Top of The input

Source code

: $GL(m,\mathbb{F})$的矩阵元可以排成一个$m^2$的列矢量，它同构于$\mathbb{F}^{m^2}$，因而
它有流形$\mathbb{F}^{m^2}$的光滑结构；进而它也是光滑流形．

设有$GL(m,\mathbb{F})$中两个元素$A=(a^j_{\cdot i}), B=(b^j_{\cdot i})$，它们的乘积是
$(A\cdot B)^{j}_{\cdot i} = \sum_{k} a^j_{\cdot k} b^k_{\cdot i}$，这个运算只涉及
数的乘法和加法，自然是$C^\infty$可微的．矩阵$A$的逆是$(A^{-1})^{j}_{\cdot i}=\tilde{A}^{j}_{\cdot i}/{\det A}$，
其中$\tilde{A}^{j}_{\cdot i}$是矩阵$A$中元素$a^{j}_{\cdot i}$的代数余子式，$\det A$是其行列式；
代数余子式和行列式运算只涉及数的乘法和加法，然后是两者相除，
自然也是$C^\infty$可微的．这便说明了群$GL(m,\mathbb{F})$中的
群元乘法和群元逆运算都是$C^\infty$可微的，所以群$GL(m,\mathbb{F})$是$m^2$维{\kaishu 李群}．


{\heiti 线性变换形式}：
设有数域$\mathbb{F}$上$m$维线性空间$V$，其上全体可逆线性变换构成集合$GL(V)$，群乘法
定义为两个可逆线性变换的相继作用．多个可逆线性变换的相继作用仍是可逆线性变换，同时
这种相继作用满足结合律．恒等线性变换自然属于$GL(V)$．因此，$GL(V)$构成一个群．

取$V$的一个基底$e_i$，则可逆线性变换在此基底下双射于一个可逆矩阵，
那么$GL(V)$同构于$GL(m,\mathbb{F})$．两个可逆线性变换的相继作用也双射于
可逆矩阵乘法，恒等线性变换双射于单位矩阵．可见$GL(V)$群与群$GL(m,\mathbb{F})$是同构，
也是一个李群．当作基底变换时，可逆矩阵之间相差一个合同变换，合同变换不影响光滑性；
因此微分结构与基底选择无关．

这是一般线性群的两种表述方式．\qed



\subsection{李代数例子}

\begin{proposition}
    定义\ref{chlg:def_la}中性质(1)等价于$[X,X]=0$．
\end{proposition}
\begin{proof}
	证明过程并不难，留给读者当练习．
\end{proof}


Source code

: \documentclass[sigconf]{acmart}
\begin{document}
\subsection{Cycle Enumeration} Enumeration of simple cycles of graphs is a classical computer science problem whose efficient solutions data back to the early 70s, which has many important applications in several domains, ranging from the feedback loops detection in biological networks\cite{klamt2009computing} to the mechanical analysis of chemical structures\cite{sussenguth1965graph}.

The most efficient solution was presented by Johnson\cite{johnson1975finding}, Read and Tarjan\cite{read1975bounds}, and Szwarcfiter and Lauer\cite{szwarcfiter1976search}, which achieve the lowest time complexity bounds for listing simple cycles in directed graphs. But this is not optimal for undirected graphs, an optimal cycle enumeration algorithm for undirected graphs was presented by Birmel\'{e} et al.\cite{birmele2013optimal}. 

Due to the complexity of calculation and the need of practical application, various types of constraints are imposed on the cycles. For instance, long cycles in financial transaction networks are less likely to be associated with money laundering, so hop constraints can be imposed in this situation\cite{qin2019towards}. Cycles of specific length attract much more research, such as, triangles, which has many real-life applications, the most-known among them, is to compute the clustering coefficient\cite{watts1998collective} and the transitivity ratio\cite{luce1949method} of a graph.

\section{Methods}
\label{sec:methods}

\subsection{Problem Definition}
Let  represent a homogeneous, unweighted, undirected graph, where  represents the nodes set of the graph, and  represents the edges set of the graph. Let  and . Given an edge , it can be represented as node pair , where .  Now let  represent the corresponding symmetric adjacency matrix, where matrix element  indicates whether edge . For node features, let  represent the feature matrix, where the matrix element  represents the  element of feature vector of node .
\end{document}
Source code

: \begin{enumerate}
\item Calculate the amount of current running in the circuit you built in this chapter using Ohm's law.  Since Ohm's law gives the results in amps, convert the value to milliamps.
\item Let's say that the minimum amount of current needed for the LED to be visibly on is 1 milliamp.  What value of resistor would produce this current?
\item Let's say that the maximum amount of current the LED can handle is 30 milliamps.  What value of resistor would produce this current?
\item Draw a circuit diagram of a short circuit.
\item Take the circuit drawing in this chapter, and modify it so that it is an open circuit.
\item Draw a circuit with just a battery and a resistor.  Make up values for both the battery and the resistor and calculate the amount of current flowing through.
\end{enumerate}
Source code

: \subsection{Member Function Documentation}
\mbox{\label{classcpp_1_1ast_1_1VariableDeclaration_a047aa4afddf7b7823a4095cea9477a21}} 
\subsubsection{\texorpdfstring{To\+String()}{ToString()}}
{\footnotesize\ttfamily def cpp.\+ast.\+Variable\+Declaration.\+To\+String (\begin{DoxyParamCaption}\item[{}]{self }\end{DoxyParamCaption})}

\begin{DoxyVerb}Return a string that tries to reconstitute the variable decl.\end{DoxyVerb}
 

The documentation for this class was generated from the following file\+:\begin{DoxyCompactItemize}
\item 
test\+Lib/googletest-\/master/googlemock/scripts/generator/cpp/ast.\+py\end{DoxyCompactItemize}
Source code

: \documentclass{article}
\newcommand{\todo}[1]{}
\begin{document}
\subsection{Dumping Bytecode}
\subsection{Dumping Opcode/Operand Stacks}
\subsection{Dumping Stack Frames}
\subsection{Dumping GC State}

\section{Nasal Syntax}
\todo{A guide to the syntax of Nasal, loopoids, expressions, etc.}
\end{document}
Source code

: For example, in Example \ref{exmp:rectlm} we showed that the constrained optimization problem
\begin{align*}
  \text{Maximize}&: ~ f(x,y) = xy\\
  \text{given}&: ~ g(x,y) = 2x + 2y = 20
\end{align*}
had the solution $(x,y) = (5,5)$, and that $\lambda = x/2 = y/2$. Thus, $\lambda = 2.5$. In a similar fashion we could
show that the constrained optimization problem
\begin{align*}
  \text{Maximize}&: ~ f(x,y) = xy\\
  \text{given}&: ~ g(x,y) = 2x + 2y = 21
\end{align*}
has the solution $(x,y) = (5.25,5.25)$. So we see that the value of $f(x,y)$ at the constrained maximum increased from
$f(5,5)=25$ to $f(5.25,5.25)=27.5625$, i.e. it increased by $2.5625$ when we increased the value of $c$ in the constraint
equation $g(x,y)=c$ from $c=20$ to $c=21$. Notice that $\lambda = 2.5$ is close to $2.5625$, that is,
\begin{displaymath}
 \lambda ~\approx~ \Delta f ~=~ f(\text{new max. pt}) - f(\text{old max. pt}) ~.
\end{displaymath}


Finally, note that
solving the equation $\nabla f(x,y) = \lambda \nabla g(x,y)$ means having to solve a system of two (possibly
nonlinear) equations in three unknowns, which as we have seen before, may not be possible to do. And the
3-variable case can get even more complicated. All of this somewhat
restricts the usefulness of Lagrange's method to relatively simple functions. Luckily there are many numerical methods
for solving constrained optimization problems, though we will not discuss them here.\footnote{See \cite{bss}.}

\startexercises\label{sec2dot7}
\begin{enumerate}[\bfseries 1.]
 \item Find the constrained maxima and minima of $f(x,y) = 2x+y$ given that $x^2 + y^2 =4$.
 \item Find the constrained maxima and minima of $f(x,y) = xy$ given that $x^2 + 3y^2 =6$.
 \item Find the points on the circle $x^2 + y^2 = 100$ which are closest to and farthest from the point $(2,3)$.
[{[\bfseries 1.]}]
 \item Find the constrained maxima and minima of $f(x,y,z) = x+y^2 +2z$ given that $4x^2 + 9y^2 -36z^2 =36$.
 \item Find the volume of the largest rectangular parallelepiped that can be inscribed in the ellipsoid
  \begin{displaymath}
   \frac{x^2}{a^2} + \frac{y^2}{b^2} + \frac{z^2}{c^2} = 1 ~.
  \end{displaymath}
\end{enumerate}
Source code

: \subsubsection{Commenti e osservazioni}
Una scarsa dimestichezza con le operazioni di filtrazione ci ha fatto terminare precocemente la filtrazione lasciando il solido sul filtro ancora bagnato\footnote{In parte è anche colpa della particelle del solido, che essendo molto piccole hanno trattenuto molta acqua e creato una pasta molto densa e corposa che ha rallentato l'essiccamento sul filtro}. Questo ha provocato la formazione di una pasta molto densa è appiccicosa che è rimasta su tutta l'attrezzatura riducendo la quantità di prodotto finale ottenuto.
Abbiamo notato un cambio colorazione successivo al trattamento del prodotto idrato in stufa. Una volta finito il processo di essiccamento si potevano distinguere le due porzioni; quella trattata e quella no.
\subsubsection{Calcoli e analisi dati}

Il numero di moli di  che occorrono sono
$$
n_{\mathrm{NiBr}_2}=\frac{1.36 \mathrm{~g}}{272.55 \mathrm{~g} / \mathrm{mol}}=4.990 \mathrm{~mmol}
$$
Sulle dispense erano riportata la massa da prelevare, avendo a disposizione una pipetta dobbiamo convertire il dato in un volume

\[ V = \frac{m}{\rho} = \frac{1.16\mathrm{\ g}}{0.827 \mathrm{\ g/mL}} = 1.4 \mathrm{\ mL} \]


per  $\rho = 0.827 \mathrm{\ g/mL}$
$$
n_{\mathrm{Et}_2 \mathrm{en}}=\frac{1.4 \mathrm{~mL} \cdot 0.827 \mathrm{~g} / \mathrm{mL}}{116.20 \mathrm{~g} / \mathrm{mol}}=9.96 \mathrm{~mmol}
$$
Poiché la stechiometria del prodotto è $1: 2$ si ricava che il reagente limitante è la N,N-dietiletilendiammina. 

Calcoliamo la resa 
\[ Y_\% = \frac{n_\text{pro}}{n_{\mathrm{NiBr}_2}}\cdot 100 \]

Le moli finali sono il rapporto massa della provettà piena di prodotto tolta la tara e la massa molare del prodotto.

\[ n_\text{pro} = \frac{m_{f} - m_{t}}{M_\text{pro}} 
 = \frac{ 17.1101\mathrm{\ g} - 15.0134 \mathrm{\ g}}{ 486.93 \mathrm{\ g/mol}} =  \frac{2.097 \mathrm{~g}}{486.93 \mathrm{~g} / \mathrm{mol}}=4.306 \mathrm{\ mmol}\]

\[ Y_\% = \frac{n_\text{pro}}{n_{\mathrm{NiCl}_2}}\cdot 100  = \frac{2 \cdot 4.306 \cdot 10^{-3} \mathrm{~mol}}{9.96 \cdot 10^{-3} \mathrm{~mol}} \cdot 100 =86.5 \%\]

Bottom of The input

• Task brief
From the records above, pull every line that carries the word "volume".

• Solution to this task
 \item Find the volume of the largest rectangular parallelepiped that can be inscribed in the ellipsoid
Sulle dispense erano riportata la massa da prelevare, avendo a disposizione una pipetta dobbiamo convertire il dato in un volume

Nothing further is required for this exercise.